Verdutzt schaue ich auf den Karton in meiner Hand und kann nicht glauben, was ich sehe.
Minutenlang starre ich ihn einfach nur an, dann bringe ich endlich den Mut auf ihn zu öffnen.
Es ist alles noch genau so, wie ich es hinein getan habe.
Der Laptop in seiner Zeitungshülle, das Smartphone in seinem Karton und auch das Tablet in seiner Schutzhülle liegen friedlich schlummernd in dem Karton, als hätten sie nur darauf gewartet, dass ich sie daraus befreie.
Langsam trage ich den Karton in die Stube und stelle ihn auf den Couchtisch, dann nehme ich den Laptop heraus und fahre ihn hoch. Während der Rechner startet schalte ich auch das Handy ein.
Es wurde vierzig Mal angerufen, dreißig Mal davon allein gestern. Die letzten zehn waren von heute Morgen.
Ich habe zehn Sprachnachrichten, die alle von Mr. Black sind. Mal mehr mal weniger Wütend, will er wissen, wo ich stecke, warum ich nicht zur Arbeit erscheine und das ich gefeuert bin, wenn ich heute nicht pünktlich um acht ins Büro komme.
Oh, je...
Aber er hatte mich doch schon gefeuert! Wieso ruft er mich dann an und droht mir mich zu entlassen, wenn ich nicht komme?
Und was war das dann heute Morgen? Wollte er mich kündigen? Oder tatsächlich seine Sachen zurückhaben, als ich nicht ins Büro kam?
Und warum hat er sie mir dann doch wiedergegeben?
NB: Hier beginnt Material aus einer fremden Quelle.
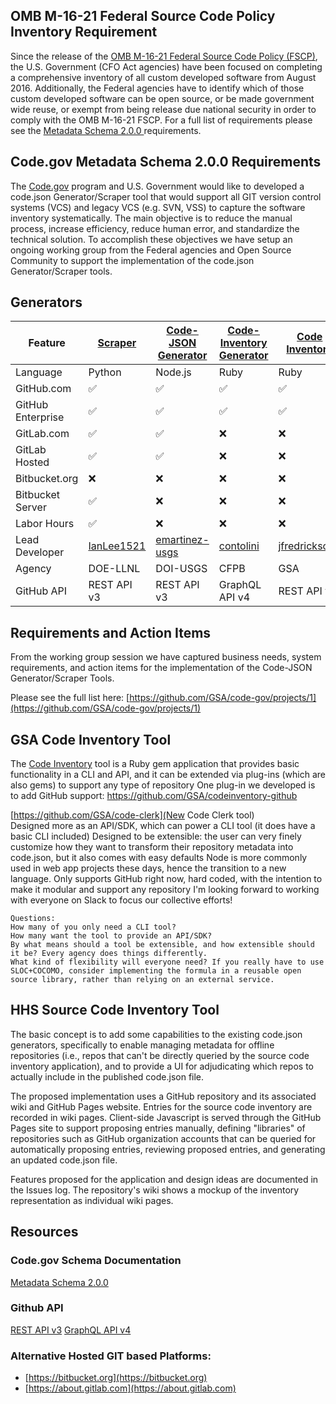 ## OMB M-16-21 Federal Source Code Policy Inventory Requirement

Since the release of the [OMB M-16-21 Federal Source Code Policy (FSCP)](https://code.gov/#/policy-guide/policy/introduction), the U.S. Government (CFO Act agencies) have been focused on completing a comprehensive inventory of all custom developed software from August 2016. Additionally, the Federal agencies have to identify which of those custom developed software can be open source, or be made government wide reuse, or exempt from being release due national security in order to comply with the OMB M-16-21 FSCP. For a full list of requirements please see the [Metadata Schema 2.0.0 ](https://code.gov/#/policy-guide/docs/compliance/inventory-code)requirements.

## Code.gov Metadata Schema 2.0.0 Requirements

The [Code.gov](https://www.code.gov) program and U.S. Government would like to developed a code.json Generator/Scraper tool that would support all GIT version control systems (VCS) and legacy VCS (e.g. SVN, VSS) to capture the software inventory systematically. The main objective is to reduce the manual process, increase efficiency, reduce human error, and standardize the technical solution. To accomplish these objectives we have setup an ongoing working group from the Federal agencies and Open Source Community to support the implementation of the code.json Generator/Scraper tools.

## Generators

Feature             | [Scraper](https://github.com/llnl/scraper) | [Code-JSON Generator](https://github.com/usgs/code-json-generator) |  [Code-Inventory Generator](https://github.com/GSA/codeinventory-github) | [Code Inventory](https://github.com/GSA/codeinventory) | [Source Code Inventory](https://github.com/HHS/Source-Code-Inventory)
--------------------|-----------------------|-----------------------|-----------------------|-----------------------|-----------------------|
Language            | Python                | Node.js | Ruby | Ruby | TBD |
GitHub.com          | :white_check_mark:    | :white_check_mark: | :white_check_mark: |  :white_check_mark: | :x: |
GitHub Enterprise   | :white_check_mark:    | :white_check_mark: | :white_check_mark: |  :white_check_mark: | :x: |
GitLab.com          | :white_check_mark:    | :white_check_mark: | :x: | :x: | :x: |
GitLab Hosted       | :white_check_mark:    | :white_check_mark: | :x: | :x: | :x: |
Bitbucket.org       | :x:                   | :x: | :x: |  :x: | :x: |
Bitbucket Server    | :white_check_mark:    | :x: | :x: |  :x: | :x: |
Labor Hours         | :white_check_mark:    | :x: | :x: | :x: | :x: |
Lead Developer		| [IanLee1521](https://github.com/IanLee1521)	| [emartinez-usgs](https://github.com/emartinez-usgs)	| [contolini](https://github.com/contolini) | [jfredrickson5](https://github.com/jfredrickson5) | [katucker](https://github.com/katucker) |
Agency					|	DOE-LLNL		|	DOI-USGS  		|	CFPB   	|  GSA	 |  HHS |
GitHub API			| REST API v3		|	REST API v3  | GraphQL API v4 |	REST API v3  | TBD |


## Requirements and Action Items

From the working group session we have captured business needs,  system requirements, and action items for the implementation of the Code-JSON Generator/Scraper Tools.

Please see the full list here: [https://github.com/GSA/code-gov/projects/1](https://github.com/GSA/code-gov/projects/1)

## GSA Code Inventory Tool

The [Code Inventory](https://github.com/GSA/codeinventory) tool is a Ruby gem application that provides basic functionality in a CLI and API, and it can be extended via plug-ins (which are also gems) to support any type of repository
One plug-in we developed is to add GitHub support: [https://github.com/GSA/codeinventory-github
]()

[https://github.com/GSA/code-clerk](New Code Clerk tool)  
Designed more as an API/SDK, which can power a CLI tool (it does have a basic CLI included)
Designed to be extensible: the user can very finely customize how they want to transform their repository metadata into code.json, but it also comes with easy defaults
Node is more commonly used in web app projects these days, hence the transition to a new language.
Only supports GitHub right now, hard coded, with the intention to make it modular and support any repository
I'm looking forward to working with everyone on Slack to focus our collective efforts!

	Questions:
	How many of you only need a CLI tool?
	How many want the tool to provide an API/SDK?
	By what means should a tool be extensible, and how extensible should it be? Every agency does things differently.
	What kind of flexibility will everyone need? If you really have to use SLOC+COCOMO, consider implementing the formula in a reusable open source library, rather than relying on an external service.

## HHS Source Code Inventory Tool

The basic concept is to add some capabilities to the existing code.json generators, specifically to enable managing metadata for offline repositories (i.e., repos that can't be directly queried by the source code inventory application), and to provide a UI for adjudicating which repos to actually include in the published code.json file.

The proposed implementation uses a GitHub repository and its associated wiki and GitHub Pages website. Entries for the source code inventory are recorded in wiki pages. Client-side Javascript is served through the GitHub Pages site to support proposing entries manually, defining "libraries" of repositories such as GitHub organization accounts that can be queried for automatically proposing entries, reviewing proposed entries, and generating an updated code.json file.

Features proposed for the application and design ideas are documented in the Issues log. The repository's wiki shows a mockup of the inventory representation as individual wiki pages.

## Resources

### Code.gov Schema Documentation

[Metadata Schema 2.0.0](https://code.gov/#/policy-guide/docs/compliance/inventory-code)

### Github API

[REST API v3](https://developer.github.com/v3/) 
[GraphQL API v4](https://developer.github.com/v4/)

### Alternative Hosted GIT based Platforms:  

* [https://bitbucket.org](https://bitbucket.org)  
* [https://about.gitlab.com](https://about.gitlab.com)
Und mir dann auch noch für den Rest der Woche freigegeben?
Aus dem soll einer Schlau werden!
Inzwischen ist auch der Rechner hochgefahren und wie zu erwarten war habe ich Unmengen Post in meinem E-Mail fach.
Sie sind nicht alle von Mr. Rätselhaft, aber die Meisten. Der Rest sind geschäftliche Anfragen, mit dessen Bearbeitung ich mich umgehend befasse.
Der Spaziergang ist längst vergessen!
Freudestrahlend bearbeite ich eine Anfrage nach der Nächsten, vereinbare Termine und vertröste den einen oder anderen unwichtigen Mitarbeiter mit einer kurzen Mitteilung auf einen späteren Zeitpunkt.
Kurz vor Mitternacht bin ich mit den E-Mails endlich fertig und will den Rechner schon runterfahren, als ich es mir dann doch nicht nehmen lasse MEINEM CHEF! ...ja, er ist es immer noch!... eine Mail zu schreiben.
"Lieber Mr. Black,
selbstverständlich werde ich am Montag pünktlich zur Arbeit erscheinen.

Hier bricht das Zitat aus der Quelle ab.